[WORK TO COMPLETE] Find the number of lines in these records where the word "soul" appears. Reply with that number and nothing more.

Saved data entries:

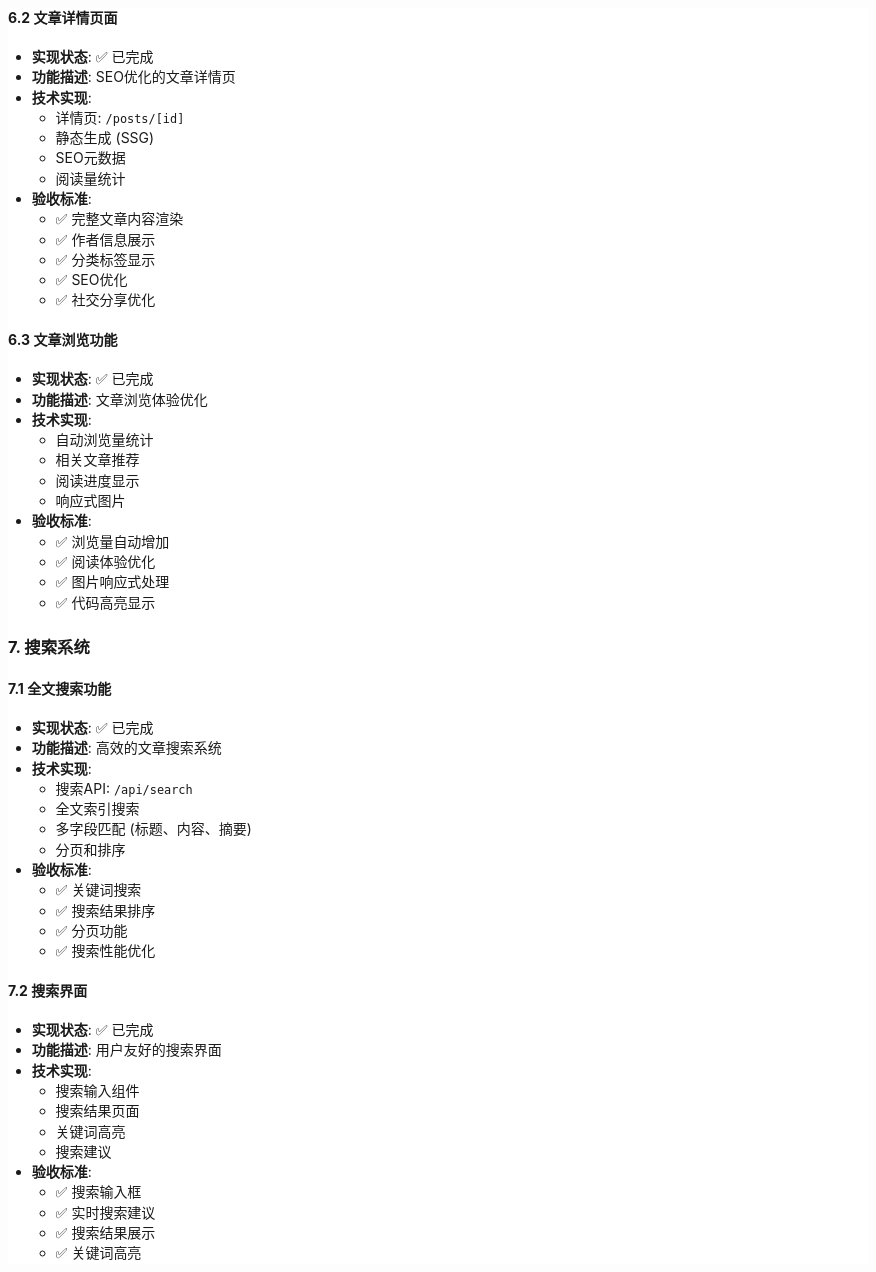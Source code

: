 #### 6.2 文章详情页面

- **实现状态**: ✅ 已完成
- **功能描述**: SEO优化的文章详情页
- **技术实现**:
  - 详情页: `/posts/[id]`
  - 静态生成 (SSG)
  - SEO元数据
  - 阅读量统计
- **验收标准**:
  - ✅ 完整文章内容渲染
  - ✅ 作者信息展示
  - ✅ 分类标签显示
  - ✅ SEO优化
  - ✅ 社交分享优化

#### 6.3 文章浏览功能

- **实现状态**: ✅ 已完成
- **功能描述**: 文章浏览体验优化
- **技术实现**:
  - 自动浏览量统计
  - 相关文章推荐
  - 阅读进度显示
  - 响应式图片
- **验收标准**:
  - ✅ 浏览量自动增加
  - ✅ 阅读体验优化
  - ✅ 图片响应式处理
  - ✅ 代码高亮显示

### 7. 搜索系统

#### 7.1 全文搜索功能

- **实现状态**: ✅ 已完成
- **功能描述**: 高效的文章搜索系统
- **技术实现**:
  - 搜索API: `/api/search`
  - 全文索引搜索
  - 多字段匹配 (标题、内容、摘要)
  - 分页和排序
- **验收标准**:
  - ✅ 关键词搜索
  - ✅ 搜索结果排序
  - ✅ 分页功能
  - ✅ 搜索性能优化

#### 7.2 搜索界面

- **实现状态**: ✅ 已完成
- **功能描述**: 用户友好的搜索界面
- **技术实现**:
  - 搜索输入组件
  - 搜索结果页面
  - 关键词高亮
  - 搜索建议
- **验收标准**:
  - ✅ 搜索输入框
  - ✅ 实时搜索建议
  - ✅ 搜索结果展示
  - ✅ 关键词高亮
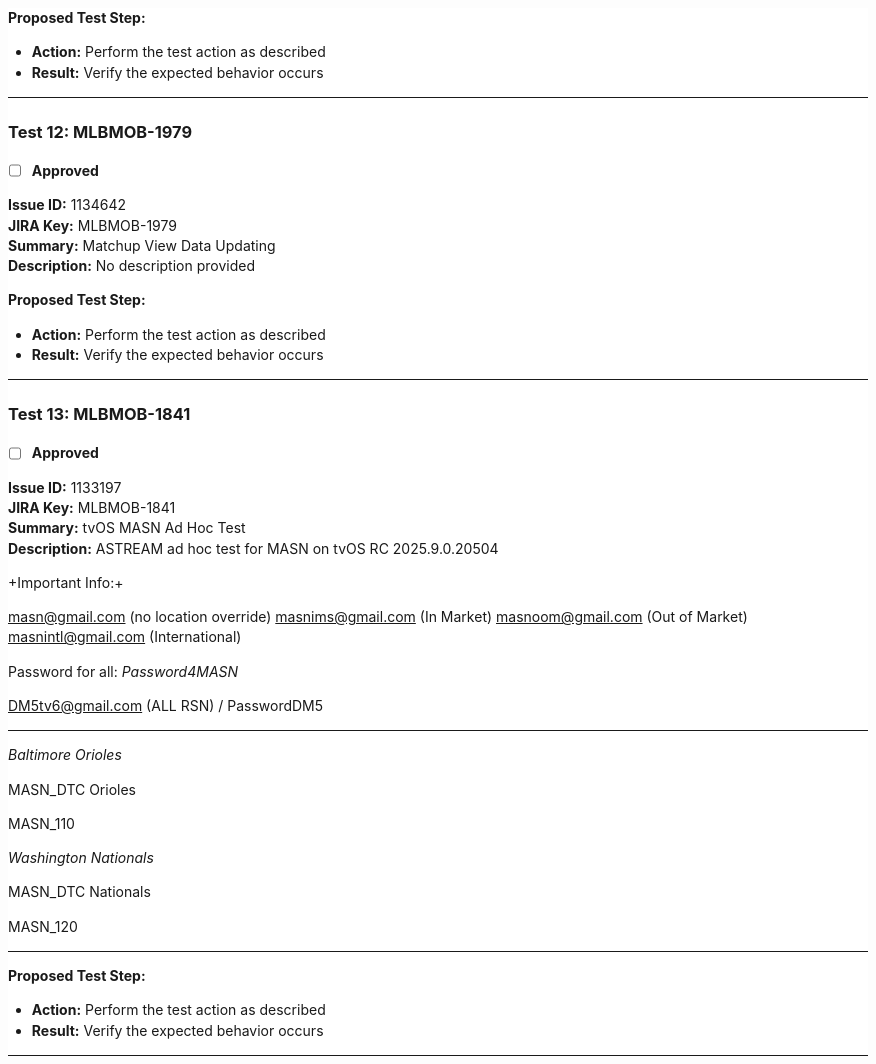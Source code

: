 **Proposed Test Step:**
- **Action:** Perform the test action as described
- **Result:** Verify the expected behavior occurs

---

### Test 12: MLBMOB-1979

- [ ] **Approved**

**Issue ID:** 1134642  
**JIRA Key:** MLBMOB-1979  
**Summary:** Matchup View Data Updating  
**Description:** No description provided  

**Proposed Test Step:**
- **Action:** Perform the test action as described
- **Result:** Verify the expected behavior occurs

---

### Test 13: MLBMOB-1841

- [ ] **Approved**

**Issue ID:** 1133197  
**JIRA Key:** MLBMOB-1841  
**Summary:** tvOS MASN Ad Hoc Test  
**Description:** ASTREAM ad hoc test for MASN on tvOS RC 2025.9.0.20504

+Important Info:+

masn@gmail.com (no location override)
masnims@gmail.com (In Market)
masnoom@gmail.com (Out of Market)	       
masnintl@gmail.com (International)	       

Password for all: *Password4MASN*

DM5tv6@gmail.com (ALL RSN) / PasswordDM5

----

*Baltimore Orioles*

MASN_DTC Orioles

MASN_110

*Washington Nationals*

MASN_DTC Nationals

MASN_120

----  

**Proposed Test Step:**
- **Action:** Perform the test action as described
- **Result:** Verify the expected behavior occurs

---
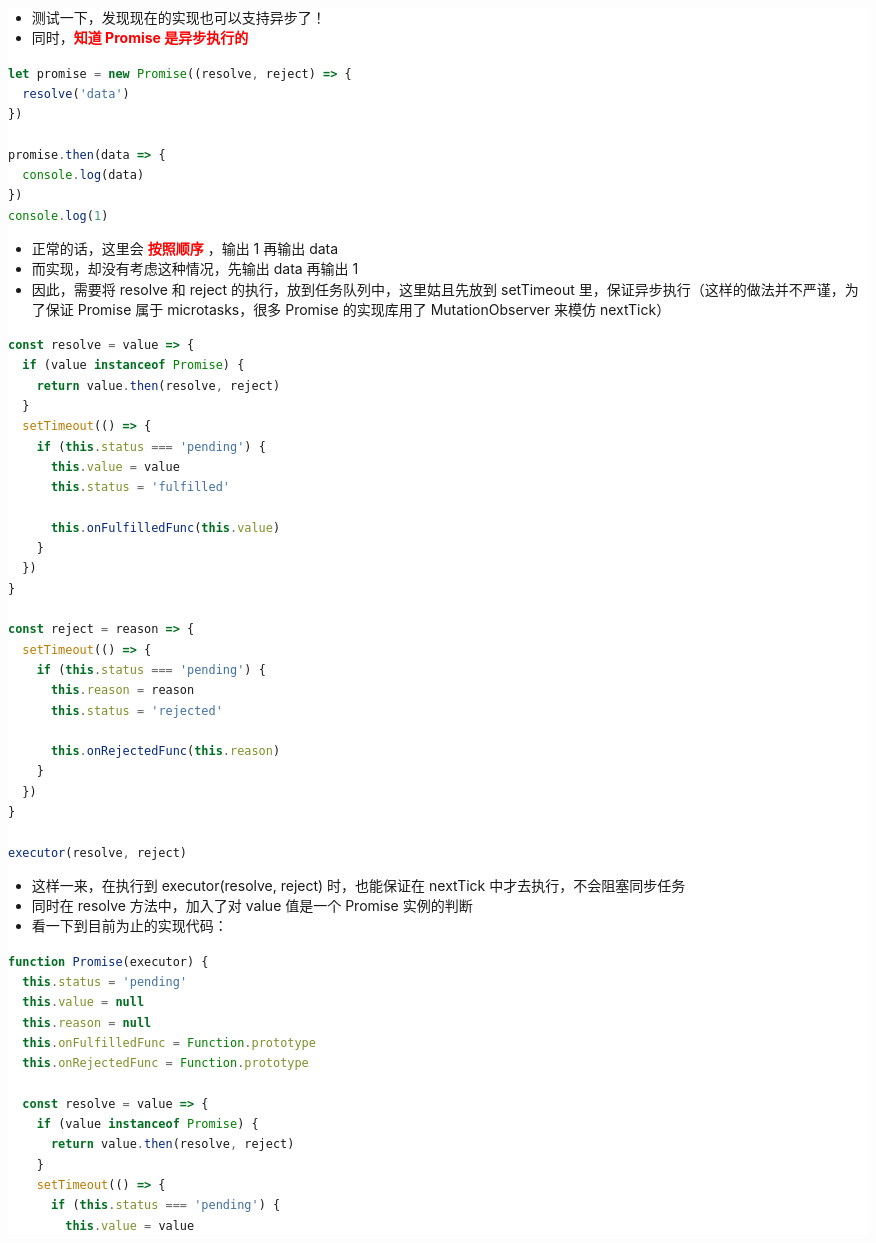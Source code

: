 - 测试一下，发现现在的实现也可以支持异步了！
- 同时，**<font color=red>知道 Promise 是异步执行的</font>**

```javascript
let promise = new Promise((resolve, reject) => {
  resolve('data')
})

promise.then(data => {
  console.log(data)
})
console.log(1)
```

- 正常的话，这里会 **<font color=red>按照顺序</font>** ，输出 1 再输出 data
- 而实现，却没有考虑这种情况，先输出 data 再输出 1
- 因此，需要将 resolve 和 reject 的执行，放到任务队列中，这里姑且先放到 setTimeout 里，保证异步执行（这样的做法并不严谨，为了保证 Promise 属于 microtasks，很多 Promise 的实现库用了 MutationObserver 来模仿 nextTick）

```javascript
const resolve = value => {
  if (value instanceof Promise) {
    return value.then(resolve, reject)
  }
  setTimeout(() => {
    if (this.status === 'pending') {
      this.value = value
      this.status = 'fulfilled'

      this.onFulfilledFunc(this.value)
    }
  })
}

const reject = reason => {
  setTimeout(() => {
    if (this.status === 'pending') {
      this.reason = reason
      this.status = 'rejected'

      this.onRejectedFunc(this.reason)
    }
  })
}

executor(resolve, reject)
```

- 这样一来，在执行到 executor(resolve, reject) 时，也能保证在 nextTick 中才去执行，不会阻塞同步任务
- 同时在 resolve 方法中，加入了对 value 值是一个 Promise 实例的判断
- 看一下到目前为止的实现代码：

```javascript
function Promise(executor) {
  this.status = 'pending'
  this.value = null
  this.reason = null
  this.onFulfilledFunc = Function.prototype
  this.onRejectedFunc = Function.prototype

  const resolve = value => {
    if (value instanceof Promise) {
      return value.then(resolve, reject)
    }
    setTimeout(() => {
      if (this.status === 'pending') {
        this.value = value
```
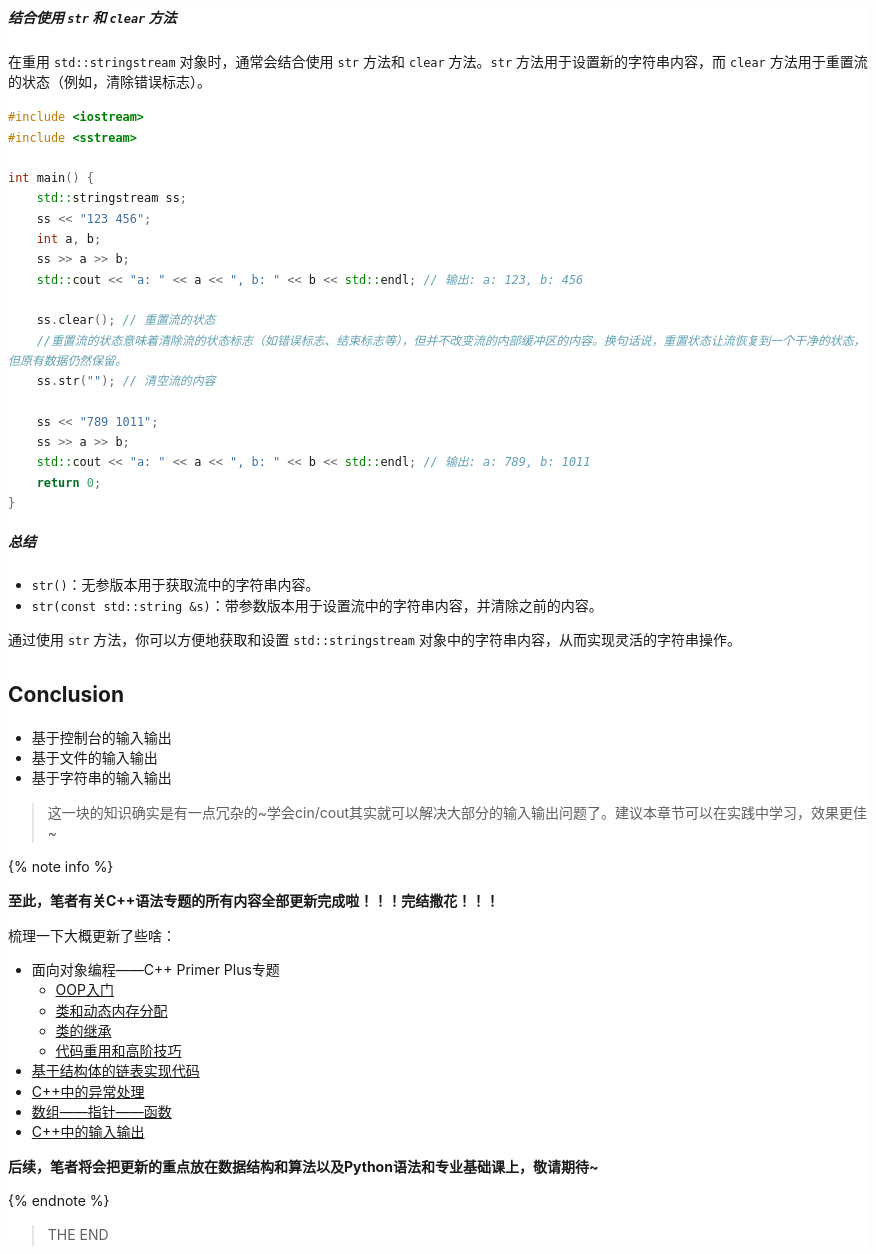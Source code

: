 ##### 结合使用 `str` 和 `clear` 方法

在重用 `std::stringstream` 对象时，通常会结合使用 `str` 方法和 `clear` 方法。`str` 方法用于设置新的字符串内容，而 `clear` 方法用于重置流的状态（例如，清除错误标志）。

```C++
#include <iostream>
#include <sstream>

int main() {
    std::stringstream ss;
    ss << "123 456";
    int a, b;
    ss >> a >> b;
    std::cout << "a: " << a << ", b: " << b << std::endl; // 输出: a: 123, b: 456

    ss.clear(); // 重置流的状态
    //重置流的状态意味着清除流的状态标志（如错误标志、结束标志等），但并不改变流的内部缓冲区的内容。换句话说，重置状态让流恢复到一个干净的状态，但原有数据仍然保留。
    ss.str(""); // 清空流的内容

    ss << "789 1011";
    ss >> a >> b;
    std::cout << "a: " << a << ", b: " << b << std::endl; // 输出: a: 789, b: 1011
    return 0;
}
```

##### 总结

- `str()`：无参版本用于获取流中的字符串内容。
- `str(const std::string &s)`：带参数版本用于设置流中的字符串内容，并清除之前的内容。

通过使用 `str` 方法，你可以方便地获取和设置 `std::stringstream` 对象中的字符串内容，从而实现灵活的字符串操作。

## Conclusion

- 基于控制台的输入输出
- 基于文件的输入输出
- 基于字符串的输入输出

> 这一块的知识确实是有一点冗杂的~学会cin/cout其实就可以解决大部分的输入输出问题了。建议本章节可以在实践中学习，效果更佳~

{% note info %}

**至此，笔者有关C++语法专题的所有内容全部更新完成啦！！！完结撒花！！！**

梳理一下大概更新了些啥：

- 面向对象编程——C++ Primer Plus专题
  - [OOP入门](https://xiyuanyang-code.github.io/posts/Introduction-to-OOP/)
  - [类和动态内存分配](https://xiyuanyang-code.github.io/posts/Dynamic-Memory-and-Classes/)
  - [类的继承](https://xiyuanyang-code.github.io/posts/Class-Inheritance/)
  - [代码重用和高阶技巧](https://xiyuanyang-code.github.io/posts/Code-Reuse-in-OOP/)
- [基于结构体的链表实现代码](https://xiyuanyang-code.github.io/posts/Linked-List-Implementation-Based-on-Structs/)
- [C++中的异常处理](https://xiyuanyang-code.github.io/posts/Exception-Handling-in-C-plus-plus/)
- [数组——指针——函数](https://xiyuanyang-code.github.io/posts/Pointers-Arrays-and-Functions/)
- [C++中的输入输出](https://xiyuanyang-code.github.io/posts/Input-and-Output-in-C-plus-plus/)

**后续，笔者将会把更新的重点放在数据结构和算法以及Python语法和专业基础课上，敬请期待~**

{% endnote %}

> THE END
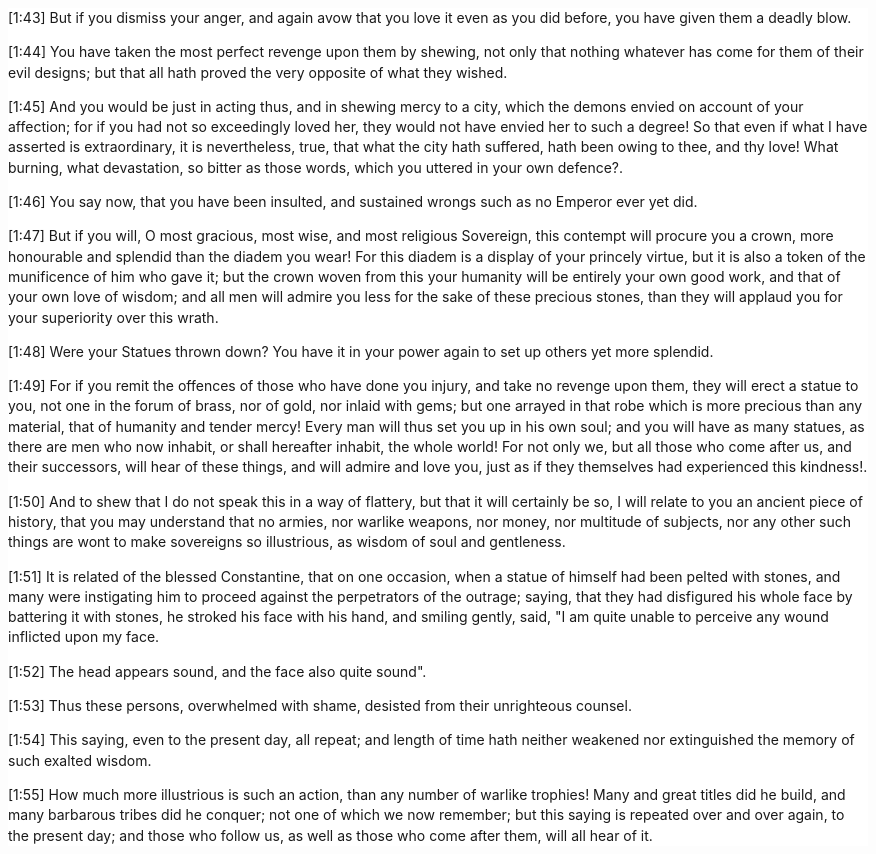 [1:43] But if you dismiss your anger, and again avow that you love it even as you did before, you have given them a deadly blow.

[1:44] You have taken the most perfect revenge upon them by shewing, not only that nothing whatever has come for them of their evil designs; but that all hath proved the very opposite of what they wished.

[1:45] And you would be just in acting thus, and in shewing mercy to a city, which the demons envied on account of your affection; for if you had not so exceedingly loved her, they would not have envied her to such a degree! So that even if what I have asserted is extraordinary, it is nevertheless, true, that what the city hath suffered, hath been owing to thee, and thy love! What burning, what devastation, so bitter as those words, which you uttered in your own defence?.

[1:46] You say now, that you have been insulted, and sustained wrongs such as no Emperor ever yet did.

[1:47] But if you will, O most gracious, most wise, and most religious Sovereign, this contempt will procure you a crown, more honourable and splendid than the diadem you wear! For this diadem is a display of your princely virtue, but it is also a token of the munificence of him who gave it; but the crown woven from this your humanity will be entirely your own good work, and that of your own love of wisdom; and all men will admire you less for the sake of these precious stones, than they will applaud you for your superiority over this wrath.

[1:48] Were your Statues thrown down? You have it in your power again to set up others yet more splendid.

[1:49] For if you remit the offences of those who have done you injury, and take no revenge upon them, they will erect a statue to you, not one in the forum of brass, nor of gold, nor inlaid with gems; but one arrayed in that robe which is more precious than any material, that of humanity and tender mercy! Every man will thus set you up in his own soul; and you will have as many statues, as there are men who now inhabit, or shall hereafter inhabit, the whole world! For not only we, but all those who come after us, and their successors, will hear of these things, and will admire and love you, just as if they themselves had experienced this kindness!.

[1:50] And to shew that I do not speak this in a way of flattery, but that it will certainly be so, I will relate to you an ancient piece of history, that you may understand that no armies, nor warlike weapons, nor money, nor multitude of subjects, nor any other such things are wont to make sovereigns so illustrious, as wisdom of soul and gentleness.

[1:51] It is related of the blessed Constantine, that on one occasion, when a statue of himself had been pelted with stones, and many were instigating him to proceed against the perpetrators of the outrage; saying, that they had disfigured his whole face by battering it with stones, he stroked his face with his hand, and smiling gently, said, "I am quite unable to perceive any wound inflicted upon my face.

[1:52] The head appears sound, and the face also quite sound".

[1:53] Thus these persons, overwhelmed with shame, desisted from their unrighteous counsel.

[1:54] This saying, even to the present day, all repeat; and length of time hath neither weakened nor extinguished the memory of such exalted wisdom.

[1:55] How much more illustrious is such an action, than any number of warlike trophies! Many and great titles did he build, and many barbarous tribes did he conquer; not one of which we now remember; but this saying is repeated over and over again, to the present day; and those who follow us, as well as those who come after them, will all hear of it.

[ANSWER BOX] 2